▸ **MATERIAL SHOWN**
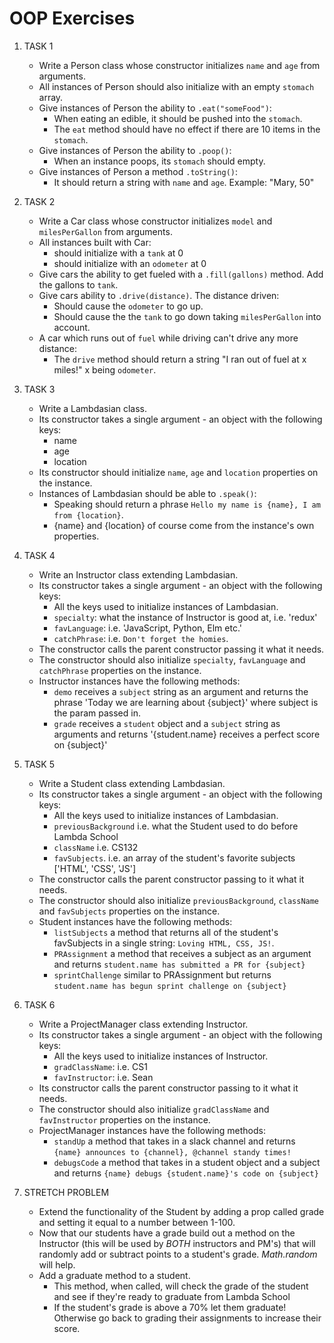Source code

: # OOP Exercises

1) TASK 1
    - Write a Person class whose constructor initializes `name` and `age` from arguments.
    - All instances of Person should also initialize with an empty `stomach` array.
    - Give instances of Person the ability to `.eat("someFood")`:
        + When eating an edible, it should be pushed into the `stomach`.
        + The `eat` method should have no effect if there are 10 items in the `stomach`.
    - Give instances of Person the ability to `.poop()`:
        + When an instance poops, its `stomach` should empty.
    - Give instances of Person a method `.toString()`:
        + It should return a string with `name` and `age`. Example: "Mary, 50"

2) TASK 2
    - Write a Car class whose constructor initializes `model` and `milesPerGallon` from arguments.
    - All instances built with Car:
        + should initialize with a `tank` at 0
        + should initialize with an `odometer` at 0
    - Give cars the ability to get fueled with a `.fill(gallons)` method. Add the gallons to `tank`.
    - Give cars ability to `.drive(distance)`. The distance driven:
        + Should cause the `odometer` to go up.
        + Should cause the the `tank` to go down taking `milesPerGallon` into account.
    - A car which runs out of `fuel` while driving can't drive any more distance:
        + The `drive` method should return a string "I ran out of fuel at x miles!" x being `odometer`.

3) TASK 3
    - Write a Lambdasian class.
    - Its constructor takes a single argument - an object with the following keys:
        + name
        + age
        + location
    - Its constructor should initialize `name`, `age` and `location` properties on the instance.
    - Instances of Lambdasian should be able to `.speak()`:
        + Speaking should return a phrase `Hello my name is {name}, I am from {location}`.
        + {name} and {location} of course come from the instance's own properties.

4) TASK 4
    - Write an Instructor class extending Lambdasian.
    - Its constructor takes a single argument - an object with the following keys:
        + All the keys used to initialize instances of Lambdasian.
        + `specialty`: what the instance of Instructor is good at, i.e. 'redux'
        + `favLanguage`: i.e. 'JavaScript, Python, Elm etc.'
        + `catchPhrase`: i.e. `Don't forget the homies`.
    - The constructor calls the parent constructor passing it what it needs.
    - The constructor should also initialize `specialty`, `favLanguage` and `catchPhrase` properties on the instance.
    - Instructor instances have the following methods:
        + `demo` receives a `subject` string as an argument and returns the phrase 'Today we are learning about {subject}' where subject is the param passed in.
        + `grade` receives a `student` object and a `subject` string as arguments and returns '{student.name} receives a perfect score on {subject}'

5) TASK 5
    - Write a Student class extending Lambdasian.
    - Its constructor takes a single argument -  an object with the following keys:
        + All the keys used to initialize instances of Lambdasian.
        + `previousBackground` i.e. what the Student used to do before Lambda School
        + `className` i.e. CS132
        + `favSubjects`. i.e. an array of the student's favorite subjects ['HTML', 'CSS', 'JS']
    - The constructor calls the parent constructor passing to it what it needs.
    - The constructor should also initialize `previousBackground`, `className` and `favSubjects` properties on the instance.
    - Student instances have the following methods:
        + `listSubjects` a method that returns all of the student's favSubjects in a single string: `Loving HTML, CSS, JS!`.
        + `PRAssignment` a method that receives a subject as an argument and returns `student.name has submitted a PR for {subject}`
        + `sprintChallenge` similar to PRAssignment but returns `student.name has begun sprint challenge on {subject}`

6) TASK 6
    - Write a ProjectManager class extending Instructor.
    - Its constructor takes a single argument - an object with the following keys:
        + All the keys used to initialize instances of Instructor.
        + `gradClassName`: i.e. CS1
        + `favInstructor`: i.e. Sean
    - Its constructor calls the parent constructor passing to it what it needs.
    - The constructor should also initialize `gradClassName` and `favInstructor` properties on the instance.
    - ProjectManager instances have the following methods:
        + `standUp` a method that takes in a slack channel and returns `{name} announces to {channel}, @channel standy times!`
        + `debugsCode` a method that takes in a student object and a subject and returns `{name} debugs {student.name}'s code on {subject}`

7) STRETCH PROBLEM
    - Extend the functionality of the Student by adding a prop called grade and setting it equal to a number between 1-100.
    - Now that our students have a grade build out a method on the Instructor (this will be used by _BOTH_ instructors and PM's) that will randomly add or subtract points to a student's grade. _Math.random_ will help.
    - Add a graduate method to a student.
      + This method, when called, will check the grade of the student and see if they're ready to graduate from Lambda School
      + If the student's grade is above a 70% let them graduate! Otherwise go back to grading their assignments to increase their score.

==

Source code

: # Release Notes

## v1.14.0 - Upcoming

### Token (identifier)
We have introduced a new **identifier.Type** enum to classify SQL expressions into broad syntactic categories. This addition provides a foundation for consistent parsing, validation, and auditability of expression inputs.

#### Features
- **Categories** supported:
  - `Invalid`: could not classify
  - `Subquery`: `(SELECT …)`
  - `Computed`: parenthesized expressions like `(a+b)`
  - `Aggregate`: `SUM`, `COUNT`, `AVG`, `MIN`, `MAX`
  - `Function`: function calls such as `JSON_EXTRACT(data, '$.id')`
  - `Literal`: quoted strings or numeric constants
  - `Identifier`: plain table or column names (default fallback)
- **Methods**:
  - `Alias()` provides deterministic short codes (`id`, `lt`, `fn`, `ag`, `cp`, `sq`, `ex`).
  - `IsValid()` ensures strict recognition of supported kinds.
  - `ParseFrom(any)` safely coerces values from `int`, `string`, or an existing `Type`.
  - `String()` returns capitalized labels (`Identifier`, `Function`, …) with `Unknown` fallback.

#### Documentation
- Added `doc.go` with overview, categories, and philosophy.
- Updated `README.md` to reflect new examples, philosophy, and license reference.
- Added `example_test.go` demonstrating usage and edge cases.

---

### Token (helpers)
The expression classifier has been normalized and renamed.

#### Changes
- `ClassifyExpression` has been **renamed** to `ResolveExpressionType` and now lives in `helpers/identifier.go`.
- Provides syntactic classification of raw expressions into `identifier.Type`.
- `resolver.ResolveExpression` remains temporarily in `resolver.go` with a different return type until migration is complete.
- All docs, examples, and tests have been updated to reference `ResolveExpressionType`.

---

▸ **ASSIGNED TASK**
Of the lines above, copy each that contains "cause".

▸ **RESPONSE BOX**
        + Should cause the `odometer` to go up.
        + Should cause the the `tank` to go down taking `milesPerGallon` into account.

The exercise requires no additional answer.